A recently completed Oregon State University study- commissioned by ODA- looked at agriculture's impact on the state's economy. The study confirms the industry's vast contributions:
- Agriculture is directly and indirectly linked to $25.8 billion in sales of goods and services, accounting for 10.6 percent of the state's total sales .
- Agriculture directly or indirectly supports 214,511 full or part-time jobs, accounting for 10.1 percent of all jobs in Oregon.
- Oregon farms and ranches occupy 17.1 million acres, or 28 percent of the land in Oregon.
With the value of Oregon's agricultural production at an all time high, some might expect that more land is being used to grow crops and raise livestock. But that increase in production is actually being done on less acreage, both statewide and nationwide.

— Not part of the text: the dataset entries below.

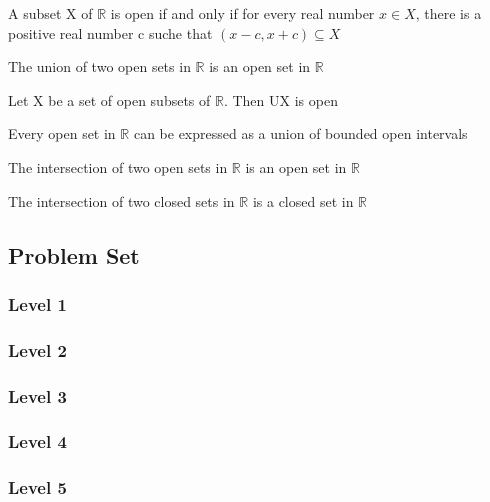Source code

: \documentclass{article}
\begin{document}
\begin{theorem}
    A subset X of $\mathbb{R}$ is open if and only if for every real number
    $x \in X$, there is a positive real number c suche that $(x-c, x+c) \subseteq X$
\end{theorem}

\begin{theorem}
    The union of two open sets in $\mathbb{R}$ is an open set in $\mathbb{R}$
\end{theorem}

\begin{theorem}
    Let X be a set of open subsets of $\mathbb{R}$. Then UX is open
\end{theorem}

\begin{theorem}
    Every open set in $\mathbb{R}$ can be expressed as a union of bounded open
    intervals
\end{theorem}

\begin{theorem}
    The intersection of two open sets in $\mathbb{R}$ is an open set in $\mathbb{R}$
\end{theorem}

\begin{theorem}
    The intersection of two closed sets in $\mathbb{R}$ is a closed set in $\mathbb{R}$
\end{theorem}

\subsection{Problem Set}
\subsubsection{Level 1}
\subsubsection{Level 2}
\subsubsection{Level 3}
\subsubsection{Level 4}
\subsubsection{Level 5}
\pagebreak
\end{document}
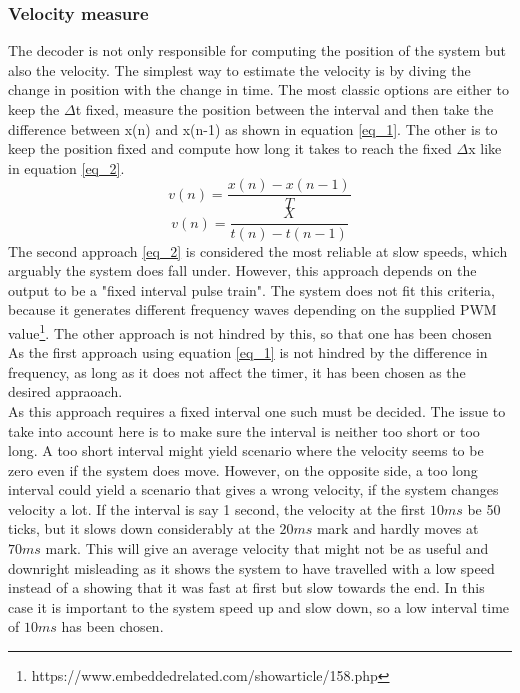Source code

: \documentclass[../../../main]{subfiles}
\begin{document}
\subsubsection{Velocity measure}
The decoder is not only responsible for computing the position of the system but also the velocity. The simplest way to estimate the velocity is by diving the change in position with the change in time. The most classic options are either to keep the $\Delta$t fixed, measure the position between the interval and then take the difference between x(n) and x(n-1) as shown in equation \ref{eq_1}. The other is to keep the position fixed and compute how long it takes to reach the fixed  $\Delta$x like in equation \ref{eq_2}.
\begin{equation}
v(n) = \frac{x(n)-x(n-1)}{T}
\label{eq_1}
\end{equation}
\begin{equation}
  v(n) = \frac{X}{t(n)-t(n-1)}
  \label{eq_2}
\end{equation}
The second approach \ref{eq_2} is considered the most reliable at slow speeds, which arguably the system does fall under. However, this approach depends on the output to be a "fixed interval pulse train". The system does not fit this criteria, because it generates different frequency waves depending on the supplied PWM value\footnote{https://www.embeddedrelated.com/showarticle/158.php}. The other approach is not hindred by this, so that one has been chosen
As the first approach using equation \ref{eq_1} is not hindred by the difference in frequency, as long as it does not affect the timer, it has been chosen as the desired appraoach. \\
As this approach requires a fixed interval one such must be decided. The issue to take into account here is to make sure the interval is neither too short or too long. A too short interval might yield scenario where the velocity seems to be zero even if the system does move. However, on the opposite side, a too long interval could yield a scenario that gives a wrong velocity, if the system changes velocity a lot. If the interval is say 1 second, the velocity at the first $10ms$ be 50 ticks, but it slows down considerably at the $20ms$ mark and hardly moves at $70ms$ mark. This will give an average velocity that might not be as useful and downright misleading as it shows the system to have travelled with a low speed instead of a showing that it was fast at first but slow towards the end. In this case it is important to the system speed up and slow down, so a low interval time of $10ms$ has been chosen.
\end{document}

"The year is now 2008, and farmers are as good as anyone at taking advantage of research, development, innovation, and technology," says Coba. "We see the results in terms of higher yields of product per acre. Interestingly, we also see the use of pesticides as flattened out. Farmers don't have to increase pesticide use in order to get those increased yields."
As she has said repeatedly in recent years, Coba believes the importance of agriculture's contribution to Oregon's economy is quite clear. But she also stresses the increasing importance of agriculture's contribution to the environment.
"Farmers and ranchers realize that to get the most out of their land, they have to take care of their land," says Coba. "Producers are very conscious of taking care of the natural resources."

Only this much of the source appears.